* **DIRECTIONS FOR THIS TASK**: Scan the entries below. Report each line where the string "with" occurs.

[Data items]
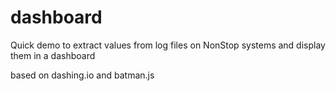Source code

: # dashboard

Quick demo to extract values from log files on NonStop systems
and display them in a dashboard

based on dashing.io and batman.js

...

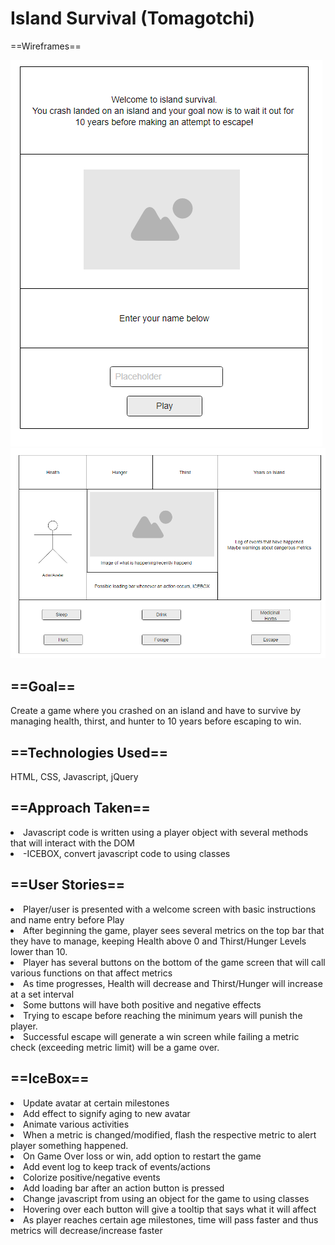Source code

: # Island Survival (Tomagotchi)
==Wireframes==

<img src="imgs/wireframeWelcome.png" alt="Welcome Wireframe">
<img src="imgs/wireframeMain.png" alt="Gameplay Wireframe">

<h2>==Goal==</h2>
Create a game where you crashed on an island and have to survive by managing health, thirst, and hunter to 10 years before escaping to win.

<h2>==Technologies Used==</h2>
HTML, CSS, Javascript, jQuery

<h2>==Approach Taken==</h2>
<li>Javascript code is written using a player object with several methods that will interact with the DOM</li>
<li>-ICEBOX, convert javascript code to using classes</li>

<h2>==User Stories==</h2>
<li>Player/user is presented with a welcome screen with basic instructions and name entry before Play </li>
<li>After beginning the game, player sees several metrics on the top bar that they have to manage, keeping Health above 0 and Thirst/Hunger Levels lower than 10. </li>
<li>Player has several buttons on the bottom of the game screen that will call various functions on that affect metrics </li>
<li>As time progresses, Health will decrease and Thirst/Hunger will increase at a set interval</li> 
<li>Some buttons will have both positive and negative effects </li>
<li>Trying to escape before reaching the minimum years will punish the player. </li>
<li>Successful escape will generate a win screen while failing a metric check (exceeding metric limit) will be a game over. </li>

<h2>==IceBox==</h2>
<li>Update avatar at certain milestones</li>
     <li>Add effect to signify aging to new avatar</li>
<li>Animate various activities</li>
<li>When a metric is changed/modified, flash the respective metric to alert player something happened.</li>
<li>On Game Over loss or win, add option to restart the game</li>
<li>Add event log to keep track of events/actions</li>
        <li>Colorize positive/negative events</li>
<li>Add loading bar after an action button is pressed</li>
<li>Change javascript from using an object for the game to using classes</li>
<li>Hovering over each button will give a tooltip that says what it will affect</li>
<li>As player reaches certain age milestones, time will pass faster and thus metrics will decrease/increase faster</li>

* **TASK RESPONSE**:
<li>Javascript code is written using a player object with several methods that will interact with the DOM</li>
<li>Player/user is presented with a welcome screen with basic instructions and name entry before Play </li>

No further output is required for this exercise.